→ ACTIVITY
Report every line from the following entries that contains the string "Thesis".

(Stored items from a collection)
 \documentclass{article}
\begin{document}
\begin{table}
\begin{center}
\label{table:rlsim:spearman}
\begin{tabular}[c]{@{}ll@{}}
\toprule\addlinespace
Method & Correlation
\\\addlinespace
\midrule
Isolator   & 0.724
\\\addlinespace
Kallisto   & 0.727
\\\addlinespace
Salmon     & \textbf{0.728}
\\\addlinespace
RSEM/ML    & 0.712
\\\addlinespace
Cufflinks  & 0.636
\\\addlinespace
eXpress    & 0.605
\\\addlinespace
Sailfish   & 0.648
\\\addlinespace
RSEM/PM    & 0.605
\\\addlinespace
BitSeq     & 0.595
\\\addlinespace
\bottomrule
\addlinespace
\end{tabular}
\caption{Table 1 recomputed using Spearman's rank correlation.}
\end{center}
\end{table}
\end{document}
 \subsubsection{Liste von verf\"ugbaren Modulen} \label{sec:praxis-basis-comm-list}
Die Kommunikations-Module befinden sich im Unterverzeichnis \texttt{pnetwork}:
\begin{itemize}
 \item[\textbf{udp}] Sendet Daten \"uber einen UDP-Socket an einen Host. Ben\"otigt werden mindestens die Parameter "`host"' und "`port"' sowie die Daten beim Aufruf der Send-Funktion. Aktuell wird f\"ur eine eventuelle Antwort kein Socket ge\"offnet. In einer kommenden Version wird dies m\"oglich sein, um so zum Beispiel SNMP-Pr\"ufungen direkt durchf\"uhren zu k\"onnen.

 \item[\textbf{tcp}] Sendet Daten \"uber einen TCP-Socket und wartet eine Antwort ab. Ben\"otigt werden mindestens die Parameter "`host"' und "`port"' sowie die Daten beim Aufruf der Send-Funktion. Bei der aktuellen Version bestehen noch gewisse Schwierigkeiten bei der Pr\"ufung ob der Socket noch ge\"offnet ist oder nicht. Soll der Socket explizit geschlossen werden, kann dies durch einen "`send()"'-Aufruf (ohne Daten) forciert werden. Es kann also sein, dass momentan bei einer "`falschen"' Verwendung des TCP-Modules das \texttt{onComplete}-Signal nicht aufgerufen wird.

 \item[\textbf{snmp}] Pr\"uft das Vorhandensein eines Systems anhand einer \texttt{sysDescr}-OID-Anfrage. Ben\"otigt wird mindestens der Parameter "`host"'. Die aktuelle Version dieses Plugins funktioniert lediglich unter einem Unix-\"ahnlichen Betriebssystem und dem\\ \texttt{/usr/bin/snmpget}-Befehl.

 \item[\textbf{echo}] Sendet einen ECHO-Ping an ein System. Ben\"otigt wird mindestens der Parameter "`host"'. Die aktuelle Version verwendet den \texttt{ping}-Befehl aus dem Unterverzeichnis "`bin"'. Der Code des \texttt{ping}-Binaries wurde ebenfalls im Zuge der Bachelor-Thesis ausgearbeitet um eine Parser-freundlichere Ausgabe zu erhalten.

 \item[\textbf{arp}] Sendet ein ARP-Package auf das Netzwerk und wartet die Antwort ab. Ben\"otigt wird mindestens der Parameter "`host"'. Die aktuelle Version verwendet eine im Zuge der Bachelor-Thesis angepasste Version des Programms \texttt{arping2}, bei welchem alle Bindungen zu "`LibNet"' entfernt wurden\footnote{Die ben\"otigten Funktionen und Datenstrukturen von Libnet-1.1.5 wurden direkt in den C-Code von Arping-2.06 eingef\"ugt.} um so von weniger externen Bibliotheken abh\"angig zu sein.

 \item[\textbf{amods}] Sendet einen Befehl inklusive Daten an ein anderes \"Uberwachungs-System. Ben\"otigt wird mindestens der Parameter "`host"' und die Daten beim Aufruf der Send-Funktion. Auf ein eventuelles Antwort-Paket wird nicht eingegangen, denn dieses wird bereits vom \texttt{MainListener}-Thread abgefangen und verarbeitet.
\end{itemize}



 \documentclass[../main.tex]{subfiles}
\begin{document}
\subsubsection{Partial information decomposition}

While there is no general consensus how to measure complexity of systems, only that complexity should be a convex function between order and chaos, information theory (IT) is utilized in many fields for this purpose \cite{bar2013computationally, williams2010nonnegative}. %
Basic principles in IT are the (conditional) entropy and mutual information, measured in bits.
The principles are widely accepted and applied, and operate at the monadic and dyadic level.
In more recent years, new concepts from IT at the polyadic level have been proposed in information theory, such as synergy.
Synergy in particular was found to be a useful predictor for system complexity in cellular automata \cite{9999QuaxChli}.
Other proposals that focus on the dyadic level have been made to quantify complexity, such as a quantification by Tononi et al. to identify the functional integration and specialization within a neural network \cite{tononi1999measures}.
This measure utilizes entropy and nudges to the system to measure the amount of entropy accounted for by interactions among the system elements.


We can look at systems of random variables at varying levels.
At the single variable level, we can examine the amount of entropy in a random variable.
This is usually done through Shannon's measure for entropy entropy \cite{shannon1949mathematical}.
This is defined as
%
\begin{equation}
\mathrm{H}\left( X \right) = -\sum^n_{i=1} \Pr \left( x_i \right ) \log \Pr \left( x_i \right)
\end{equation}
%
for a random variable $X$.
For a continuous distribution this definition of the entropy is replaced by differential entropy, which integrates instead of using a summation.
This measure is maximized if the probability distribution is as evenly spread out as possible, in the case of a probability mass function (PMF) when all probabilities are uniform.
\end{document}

→ RESPONSE
 \item[\textbf{echo}] Sendet einen ECHO-Ping an ein System. Ben\"otigt wird mindestens der Parameter "`host"'. Die aktuelle Version verwendet den \texttt{ping}-Befehl aus dem Unterverzeichnis "`bin"'. Der Code des \texttt{ping}-Binaries wurde ebenfalls im Zuge der Bachelor-Thesis ausgearbeitet um eine Parser-freundlichere Ausgabe zu erhalten.
 \item[\textbf{arp}] Sendet ein ARP-Package auf das Netzwerk und wartet die Antwort ab. Ben\"otigt wird mindestens der Parameter "`host"'. Die aktuelle Version verwendet eine im Zuge der Bachelor-Thesis angepasste Version des Programms \texttt{arping2}, bei welchem alle Bindungen zu "`LibNet"' entfernt wurden\footnote{Die ben\"otigten Funktionen und Datenstrukturen von Libnet-1.1.5 wurden direkt in den C-Code von Arping-2.06 eingef\"ugt.} um so von weniger externen Bibliotheken abh\"angig zu sein.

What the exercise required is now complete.